"Yo no estoy de acuerdo con lo que usted dice, pero me pelearía para que usted pudiera decirlo." Voltaire.
"Cuando la vida te presente razones para llorar,
demuéstrale que tienes mil y una razones para reír."

lunes, 27 de agosto de 2007

No se puede tener a todo el mundo contento

Hay una fábula de El infante Don Juan Manuel que me encanta.
Aquí pongo un resumen:

Erase una vez, en un lugar, un padre, un hijo y un burro. Iban de viaje. En los tiempos de esta historia, los viajes eran largos, pesados. Los caminos eran infinitos y estaban llenos de polvo y los coches... no se habían inventado todavía. Los hijos ayudaban a sus padres en su trabajo y los padres trabajaban de sol a sol.

-¡Qué calor! Pensaban los dos, el padre y el hijo, sin decir nada.

Aquella mañana era horrible. El sol había decidido salir antes de lo normal para acompañarlos en su viaje. El hijo estaba tan cansado que decidió subirse en el burro para descansar un poquito. Entonces pasaron por un pueblo.

-¡Eh, mirad esos dos!-gritaron unos vecinos-. ¡Vaya cara que tiene el niño! Su pobre padre que está ya viejo, va andando, y él, joven y fuerte, va tan contento montado en el burro.

-¡Es verdad no lo había pensado!

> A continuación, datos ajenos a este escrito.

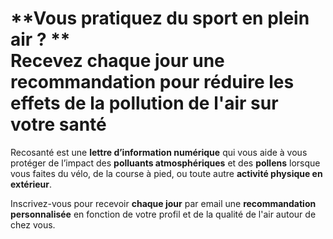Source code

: # **Vous pratiquez du sport en plein air ? ** <br/>Recevez chaque jour une recommandation pour réduire les effets de la **pollution de l'air** sur votre santé

Recosanté est une **lettre d’information numérique** qui vous aide à vous protéger de l’impact des **polluants atmosphériques** et des **pollens** lorsque vous faites du vélo, de la course à pied, ou toute autre **activité physique en extérieur**.

Inscrivez-vous pour recevoir **chaque jour** par email une **recommandation personnalisée** en fonction de votre profil et de la qualité de l'air autour de chez vous.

Papá, súbete tú que yo puedo ir andando.

Y así siguieron su camino. Horas después pasaron por otro pueblo.

-¡Qué poca vergüenza!¡Vaya padre! Deja que su pobre hijo, tan pequeño vaya a pie, y él tan fresco, sentado. ¡Qué barbaridad, si no lo veo no lo creo!

-Tiene razón esta gente. Hijo mío, siéntate aquí a mi lado. No hay necesidad de que vayas andando.


Y eso hizo el hijo, se montó en el animal, al lado de su padre,y siguieron su camino.

-¡Dios mío!- interrumpieron unos hombres de otro pueblo por el que pasaron-, ¡Qué cara que tienen algunos!¡Pobre animal! Soportando el peso de dos personas, y seguro que no ha comido todavía...

- Llevan razón. Es mejor que nos bajemos y lo dejemos descansar un poco.

Y se bajaron y siguieron su camino junto a su pobre animalillo, pensando que realmente era eso lo que tenían que hacer. No habían salido todavía del mismo pueblo, cuando oyeron voces y grandes carcajadas:

- ¡Serán tontos! Tienen un burro y, con el calor que hace, van los dos andando y el animal tan tranquilo, de adorno, ja, ja, ja...

- ¿Has visto hijo mío? Cada persona que nos hemos ido encontrando en el camino nos ha dado un consejo sobre como debíamos hacer el camino. Y cada vez nos ha parecido que llevaban razón... y así era, en cierto modo. Pero la razón de uno la criticaba el siguiente y la de éste era de nuevo criticada por otro. Y así pasa siempre en esta vida... Por eso, hijo mío, hemos de aprender una cosa de esta jornada: has de hacer siempre aquello que TÚ consideres correcto y no dejarte llevar por lo que los demás te digan, pues solamente tú eres responsable de tus actos y solo debes responder de ellos ante tu conciencia.


Creo que está todo dicho...

1 comentario:

Gorpik dijo...

Hacía muchísimo tiempo que no me acordaba de esta fábula. Creo que estoy de acuerdo contigo.